The smartphone follows the 18-month cadence of Moore’s Law. Moreover, new silicon will continue to evolve in ways that deliver enhanced experiences to consumers, as seen with the emergence of mmWave technology. Sustaining a growth trajectory is a cyclical process in the relentless pursuit of cost reductions. ATE parallelism and efficiency are vital mechanisms fueling growth in the HVM semiconductor ecosystem.
1. Hurtarte, Jorge S., “Test Challenges and Solutions for Testing Wi-Fi 6E, UWB and 5G NR IF Devices in the 3-12 GHz Range“.
2. Kramer, Randy, “Test strategy implications on cost of test,” Evaluation Engineering, Jan. 25, 2018.
David Vondran has a B.S. degree in electrical engineering from California State Polytechnic University, Pomona. He has held engineering and marketing positions at Rockwell International, Watkins-Johnson, Pacific Monolithics, California Microwave, Anritsu, OML, LitePoint, Advantest, and Astronics Test Systems. David is currently the wireless product manager at Teradyne.

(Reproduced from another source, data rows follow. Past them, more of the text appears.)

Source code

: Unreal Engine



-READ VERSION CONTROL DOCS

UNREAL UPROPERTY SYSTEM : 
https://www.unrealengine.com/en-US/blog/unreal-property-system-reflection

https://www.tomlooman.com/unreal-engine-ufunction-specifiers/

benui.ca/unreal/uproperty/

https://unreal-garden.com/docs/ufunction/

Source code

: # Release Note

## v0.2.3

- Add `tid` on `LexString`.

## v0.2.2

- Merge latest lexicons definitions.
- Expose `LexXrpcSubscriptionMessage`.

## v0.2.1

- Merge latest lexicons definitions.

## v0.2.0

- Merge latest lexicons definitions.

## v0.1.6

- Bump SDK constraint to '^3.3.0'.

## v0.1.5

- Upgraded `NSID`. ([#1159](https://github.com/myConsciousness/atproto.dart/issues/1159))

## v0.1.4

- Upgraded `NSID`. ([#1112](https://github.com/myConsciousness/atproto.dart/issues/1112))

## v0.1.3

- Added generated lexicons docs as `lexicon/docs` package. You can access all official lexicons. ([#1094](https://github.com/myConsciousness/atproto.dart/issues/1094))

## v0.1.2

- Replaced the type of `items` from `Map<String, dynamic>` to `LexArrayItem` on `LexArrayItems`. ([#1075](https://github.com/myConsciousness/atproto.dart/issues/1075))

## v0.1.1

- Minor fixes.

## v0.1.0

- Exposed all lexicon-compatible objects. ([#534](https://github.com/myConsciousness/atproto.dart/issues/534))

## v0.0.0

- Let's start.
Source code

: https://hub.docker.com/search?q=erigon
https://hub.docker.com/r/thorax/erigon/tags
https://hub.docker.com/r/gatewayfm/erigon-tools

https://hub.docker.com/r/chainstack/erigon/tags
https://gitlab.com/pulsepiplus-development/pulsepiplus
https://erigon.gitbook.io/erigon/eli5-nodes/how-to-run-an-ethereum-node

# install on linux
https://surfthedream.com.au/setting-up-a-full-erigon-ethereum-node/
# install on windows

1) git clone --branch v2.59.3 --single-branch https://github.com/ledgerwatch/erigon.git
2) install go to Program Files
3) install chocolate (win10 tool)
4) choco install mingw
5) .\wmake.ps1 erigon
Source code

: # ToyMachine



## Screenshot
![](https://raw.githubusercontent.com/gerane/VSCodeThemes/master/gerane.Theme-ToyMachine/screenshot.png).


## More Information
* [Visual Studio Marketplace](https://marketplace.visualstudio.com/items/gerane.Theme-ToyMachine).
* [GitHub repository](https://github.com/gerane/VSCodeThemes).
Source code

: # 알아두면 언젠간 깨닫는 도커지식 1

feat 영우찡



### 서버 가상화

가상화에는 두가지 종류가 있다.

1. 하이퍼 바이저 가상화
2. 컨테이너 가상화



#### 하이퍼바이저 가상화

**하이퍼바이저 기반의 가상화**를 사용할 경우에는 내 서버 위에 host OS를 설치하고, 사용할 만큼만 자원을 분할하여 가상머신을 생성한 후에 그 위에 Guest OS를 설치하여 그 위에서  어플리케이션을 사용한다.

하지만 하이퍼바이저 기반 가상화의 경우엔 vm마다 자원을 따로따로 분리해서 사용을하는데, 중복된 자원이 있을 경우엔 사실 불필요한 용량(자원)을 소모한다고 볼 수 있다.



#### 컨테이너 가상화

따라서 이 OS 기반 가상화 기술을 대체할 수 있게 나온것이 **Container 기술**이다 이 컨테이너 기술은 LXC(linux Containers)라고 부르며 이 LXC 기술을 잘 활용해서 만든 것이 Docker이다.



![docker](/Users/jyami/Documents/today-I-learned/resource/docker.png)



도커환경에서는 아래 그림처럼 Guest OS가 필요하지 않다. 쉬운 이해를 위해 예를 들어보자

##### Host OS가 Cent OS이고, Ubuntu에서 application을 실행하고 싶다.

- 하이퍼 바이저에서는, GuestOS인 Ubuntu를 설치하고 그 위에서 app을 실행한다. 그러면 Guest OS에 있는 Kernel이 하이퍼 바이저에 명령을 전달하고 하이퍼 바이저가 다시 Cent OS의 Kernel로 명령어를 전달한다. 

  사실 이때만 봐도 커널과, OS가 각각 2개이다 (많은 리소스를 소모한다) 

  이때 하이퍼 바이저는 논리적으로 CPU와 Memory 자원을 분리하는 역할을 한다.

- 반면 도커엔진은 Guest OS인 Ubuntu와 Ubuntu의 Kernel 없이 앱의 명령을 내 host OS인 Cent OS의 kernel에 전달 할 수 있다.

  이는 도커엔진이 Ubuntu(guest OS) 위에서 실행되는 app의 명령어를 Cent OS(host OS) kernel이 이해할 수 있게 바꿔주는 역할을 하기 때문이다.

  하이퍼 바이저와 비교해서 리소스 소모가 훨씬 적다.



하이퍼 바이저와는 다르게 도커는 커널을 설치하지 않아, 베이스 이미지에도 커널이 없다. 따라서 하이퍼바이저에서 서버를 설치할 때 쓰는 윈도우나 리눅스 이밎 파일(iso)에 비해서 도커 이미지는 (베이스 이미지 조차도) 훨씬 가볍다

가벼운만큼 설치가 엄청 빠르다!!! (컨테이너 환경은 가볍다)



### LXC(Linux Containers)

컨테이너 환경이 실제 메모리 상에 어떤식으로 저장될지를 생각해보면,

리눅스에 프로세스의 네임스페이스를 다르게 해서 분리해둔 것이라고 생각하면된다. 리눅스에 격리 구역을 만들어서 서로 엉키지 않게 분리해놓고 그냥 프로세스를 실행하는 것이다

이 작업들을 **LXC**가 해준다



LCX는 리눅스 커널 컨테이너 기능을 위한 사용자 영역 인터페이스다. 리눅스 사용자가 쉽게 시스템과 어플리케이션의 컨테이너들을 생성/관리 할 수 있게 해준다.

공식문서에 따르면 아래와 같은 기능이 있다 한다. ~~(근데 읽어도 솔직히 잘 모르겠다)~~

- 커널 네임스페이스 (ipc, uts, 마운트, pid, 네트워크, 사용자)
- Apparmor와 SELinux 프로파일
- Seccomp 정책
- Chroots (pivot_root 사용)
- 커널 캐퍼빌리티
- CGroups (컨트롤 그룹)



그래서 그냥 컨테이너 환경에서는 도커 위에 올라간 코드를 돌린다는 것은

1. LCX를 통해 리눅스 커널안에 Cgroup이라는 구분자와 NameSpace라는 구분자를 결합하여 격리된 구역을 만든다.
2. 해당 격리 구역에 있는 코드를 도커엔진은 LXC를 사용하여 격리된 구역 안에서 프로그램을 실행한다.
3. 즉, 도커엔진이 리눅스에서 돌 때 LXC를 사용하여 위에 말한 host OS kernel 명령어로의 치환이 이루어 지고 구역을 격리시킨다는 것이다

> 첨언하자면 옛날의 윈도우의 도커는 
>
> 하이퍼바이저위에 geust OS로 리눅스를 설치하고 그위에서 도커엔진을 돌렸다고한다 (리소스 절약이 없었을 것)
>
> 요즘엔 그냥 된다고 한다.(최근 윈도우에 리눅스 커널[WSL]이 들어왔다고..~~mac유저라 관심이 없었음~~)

Rob Messier has a B.S. degree in electrical engineering from Northeastern University. He is currently the wireless applications specialist at Teradyne where he engineers commercialization ramps on emerging technology, including mmWave applications. Rob has been with Teradyne for more than 25 years, during which time he has contributed significantly to the wireless semiconductor ecosystem.